_What you are asked to do_
The lines to copy from the data below are those that hold the string "preview".

Saved data entries
· · · ·

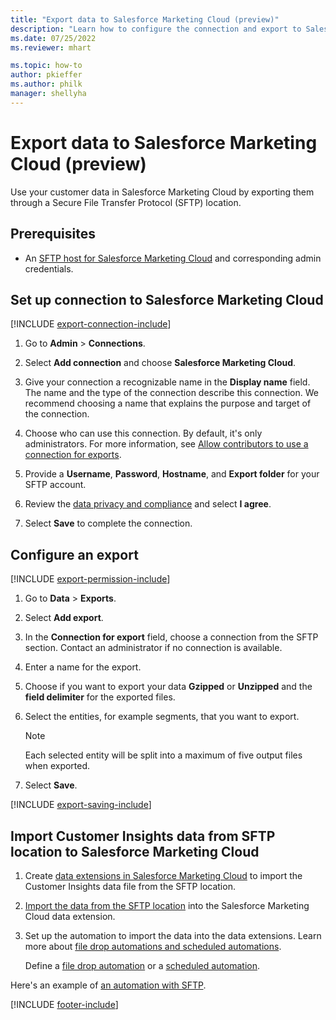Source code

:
 ```yaml
---
title: "Export data to Salesforce Marketing Cloud (preview)"
description: "Learn how to configure the connection and export to Salesforce Marketing Cloud."
ms.date: 07/25/2022
ms.reviewer: mhart

ms.topic: how-to
author: pkieffer
ms.author: philk
manager: shellyha
---
```


# Export data to Salesforce Marketing Cloud (preview)

Use your customer data in Salesforce Marketing Cloud by exporting them through a Secure File Transfer Protocol (SFTP) location.

## Prerequisites

- An [SFTP host for Salesforce Marketing Cloud](https://help.salesforce.com/articleView?id=sf.mc_es_configure_enhanced_ftp.htm&type=5) and corresponding admin credentials.

## Set up connection to Salesforce Marketing Cloud

[!INCLUDE [export-connection-include](includes/export-connection-admn.md)]

1. Go to **Admin** > **Connections**.

1. Select **Add connection** and choose **Salesforce Marketing Cloud**.

1. Give your connection a recognizable name in the **Display name** field. The name and the type of the connection describe this connection. We recommend choosing a name that explains the purpose and target of the connection.

1. Choose who can use this connection. By default, it's only administrators. For more information, see [Allow contributors to use a connection for exports](connections.md#allow-contributors-to-use-a-connection-for-exports).

1. Provide a **Username**, **Password**, **Hostname**, and **Export folder** for your SFTP account.

1. Review the [data privacy and compliance](connections.md#data-privacy-and-compliance) and select **I agree**.

1. Select **Save** to complete the connection.

## Configure an export

[!INCLUDE [export-permission-include](includes/export-permission.md)]

1. Go to **Data** > **Exports**.

1. Select **Add export**.

1. In the **Connection for export** field, choose a connection from the SFTP section. Contact an administrator if no connection is available.

1. Enter a name for the export.

1. Choose if you want to export your data **Gzipped** or **Unzipped** and the **field delimiter** for the exported files.

1. Select the entities, for example segments, that you want to export.

   > [!NOTE]
   > Each selected entity will be split into a maximum of five output files when exported.

1. Select **Save**.

[!INCLUDE [export-saving-include](includes/export-saving.md)]

## Import Customer Insights data from SFTP location to Salesforce Marketing Cloud

1. Create [data extensions in Salesforce Marketing Cloud](https://help.salesforce.com/articleView?id=sf.mc_es_create_data_extension.htm&type=5) to import the Customer Insights data file from the SFTP location.

2. [Import the data from the SFTP location](https://help.salesforce.com/articleView?id=sf.mc_es_import_data_extension_classic.htm&type=5) into the Salesforce Marketing Cloud data extension.

3. Set up the automation to import the data into the data extensions. Learn more about [file drop automations and scheduled automations](https://help.salesforce.com/articleView?id=sf.mc_as_triggered_automations.htm&type=5).

   Define a [file drop automation](https://help.salesforce.com/articleView?id=sf.mc_as_define_a_triggered_automation.htm&type=5) or a  [scheduled automation](https://help.salesforce.com/articleView?id=sf.mc_as_define_a_scheduled_automation.htm&type=5).

Here's an example of [an automation with SFTP](https://help.salesforce.com/articleView?id=sf.mc_as_ftp_and_triggered_automation_scenario.htm&type=5).

[!INCLUDE [footer-include](includes/footer-banner.md)]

· · · ·

_Response to this task_
title: "Export data to Salesforce Marketing Cloud (preview)"
# Export data to Salesforce Marketing Cloud (preview)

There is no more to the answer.